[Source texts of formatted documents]
##############################

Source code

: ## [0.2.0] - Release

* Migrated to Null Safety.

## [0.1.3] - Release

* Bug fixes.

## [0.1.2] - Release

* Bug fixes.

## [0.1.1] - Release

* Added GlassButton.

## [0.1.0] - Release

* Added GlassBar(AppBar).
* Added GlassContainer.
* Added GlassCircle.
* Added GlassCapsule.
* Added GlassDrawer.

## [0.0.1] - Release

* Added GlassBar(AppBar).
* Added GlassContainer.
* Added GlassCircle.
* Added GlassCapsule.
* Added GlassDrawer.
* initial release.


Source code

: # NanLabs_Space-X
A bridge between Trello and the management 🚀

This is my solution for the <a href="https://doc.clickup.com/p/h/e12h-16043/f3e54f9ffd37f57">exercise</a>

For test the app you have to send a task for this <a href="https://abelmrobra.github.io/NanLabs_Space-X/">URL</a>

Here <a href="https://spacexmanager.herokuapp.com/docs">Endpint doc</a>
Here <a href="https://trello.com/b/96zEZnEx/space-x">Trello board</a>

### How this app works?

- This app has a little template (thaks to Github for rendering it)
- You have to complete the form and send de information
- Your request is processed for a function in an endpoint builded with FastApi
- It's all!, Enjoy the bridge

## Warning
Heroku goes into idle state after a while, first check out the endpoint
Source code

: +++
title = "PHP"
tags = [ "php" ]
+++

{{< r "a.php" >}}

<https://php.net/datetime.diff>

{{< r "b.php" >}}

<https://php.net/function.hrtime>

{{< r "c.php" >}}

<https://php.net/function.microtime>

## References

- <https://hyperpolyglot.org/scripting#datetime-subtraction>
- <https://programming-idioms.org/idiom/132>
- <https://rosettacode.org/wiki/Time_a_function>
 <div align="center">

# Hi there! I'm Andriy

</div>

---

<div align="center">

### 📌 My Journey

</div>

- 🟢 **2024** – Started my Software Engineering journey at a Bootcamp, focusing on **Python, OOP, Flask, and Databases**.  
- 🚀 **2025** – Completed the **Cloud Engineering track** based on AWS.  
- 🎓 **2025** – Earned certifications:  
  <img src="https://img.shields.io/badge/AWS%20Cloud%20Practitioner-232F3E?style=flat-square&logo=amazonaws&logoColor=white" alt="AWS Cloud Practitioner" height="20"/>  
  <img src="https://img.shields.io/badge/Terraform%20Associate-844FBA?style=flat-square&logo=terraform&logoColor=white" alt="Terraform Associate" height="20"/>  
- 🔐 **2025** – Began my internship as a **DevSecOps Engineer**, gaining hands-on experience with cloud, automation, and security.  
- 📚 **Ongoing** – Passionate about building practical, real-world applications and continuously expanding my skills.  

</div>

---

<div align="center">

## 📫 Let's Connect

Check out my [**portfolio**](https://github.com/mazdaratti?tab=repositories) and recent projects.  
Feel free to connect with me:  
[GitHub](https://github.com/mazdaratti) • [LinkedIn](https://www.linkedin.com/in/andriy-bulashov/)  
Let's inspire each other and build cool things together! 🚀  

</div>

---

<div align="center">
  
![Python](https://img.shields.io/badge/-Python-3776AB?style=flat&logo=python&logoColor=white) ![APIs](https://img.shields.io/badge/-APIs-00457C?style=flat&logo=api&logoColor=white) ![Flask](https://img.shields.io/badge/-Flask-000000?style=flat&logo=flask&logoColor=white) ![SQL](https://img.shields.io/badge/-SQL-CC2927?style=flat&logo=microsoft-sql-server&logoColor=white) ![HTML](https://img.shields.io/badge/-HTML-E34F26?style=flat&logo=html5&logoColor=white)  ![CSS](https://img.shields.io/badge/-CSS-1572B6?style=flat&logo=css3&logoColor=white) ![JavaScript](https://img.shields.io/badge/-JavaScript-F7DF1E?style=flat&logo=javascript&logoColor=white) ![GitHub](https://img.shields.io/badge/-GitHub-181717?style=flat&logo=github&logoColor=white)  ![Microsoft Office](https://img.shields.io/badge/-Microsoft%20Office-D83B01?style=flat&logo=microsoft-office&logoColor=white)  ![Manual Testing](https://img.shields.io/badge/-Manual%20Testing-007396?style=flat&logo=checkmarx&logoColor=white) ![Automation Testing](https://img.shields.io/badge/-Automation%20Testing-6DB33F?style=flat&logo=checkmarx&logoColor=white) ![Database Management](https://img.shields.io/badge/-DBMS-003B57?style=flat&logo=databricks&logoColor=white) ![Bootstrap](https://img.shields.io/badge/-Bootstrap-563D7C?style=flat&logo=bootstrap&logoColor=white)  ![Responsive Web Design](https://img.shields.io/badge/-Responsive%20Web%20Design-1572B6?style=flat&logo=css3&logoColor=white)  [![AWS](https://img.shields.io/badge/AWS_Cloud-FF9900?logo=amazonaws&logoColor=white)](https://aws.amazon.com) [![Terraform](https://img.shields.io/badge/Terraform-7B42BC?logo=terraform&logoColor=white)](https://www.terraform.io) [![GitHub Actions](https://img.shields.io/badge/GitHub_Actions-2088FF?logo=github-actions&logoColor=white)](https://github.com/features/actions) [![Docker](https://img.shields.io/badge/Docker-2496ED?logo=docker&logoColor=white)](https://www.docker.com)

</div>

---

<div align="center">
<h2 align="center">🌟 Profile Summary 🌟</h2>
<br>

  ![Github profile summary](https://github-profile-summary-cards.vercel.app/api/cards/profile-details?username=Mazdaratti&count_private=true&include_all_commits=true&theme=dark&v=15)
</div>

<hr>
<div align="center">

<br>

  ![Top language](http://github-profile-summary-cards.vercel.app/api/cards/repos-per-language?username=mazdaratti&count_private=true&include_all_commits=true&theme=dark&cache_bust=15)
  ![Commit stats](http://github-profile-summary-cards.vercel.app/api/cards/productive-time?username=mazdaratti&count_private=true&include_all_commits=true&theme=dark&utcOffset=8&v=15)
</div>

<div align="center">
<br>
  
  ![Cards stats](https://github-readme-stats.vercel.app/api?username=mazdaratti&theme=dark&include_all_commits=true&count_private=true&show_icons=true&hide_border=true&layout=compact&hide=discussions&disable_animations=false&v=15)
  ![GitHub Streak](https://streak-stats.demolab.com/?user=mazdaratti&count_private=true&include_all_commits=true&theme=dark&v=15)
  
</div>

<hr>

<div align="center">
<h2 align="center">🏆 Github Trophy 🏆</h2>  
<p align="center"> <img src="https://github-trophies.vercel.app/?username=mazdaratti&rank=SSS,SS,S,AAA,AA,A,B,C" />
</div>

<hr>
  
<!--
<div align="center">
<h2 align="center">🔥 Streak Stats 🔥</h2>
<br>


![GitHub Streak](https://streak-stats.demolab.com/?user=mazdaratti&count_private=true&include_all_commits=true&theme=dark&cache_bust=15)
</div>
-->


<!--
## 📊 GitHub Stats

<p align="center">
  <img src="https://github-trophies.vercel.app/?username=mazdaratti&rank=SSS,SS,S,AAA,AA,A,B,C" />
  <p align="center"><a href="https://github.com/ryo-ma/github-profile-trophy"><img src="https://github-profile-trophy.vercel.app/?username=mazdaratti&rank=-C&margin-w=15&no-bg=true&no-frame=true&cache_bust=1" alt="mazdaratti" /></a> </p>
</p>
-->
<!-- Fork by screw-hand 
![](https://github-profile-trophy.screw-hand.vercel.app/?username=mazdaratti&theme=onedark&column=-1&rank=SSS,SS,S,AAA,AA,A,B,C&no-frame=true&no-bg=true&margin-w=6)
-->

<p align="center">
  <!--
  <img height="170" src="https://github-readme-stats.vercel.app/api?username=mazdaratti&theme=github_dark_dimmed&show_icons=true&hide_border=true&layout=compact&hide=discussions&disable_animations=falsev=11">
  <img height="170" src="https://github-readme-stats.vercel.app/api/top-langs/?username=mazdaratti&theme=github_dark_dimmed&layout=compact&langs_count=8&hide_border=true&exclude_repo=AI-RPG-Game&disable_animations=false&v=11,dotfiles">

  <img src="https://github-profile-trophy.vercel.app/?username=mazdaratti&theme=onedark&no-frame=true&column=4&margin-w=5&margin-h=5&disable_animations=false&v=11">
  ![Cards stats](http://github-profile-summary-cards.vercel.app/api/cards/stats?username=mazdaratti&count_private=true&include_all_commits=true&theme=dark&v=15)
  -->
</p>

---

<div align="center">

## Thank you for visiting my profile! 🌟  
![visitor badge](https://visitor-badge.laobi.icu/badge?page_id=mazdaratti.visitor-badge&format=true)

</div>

##############################

Take every line from the records that holds "have" and copy it down.

For test the app you have to send a task for this <a href="https://abelmrobra.github.io/NanLabs_Space-X/">URL</a>
- You have to complete the form and send de information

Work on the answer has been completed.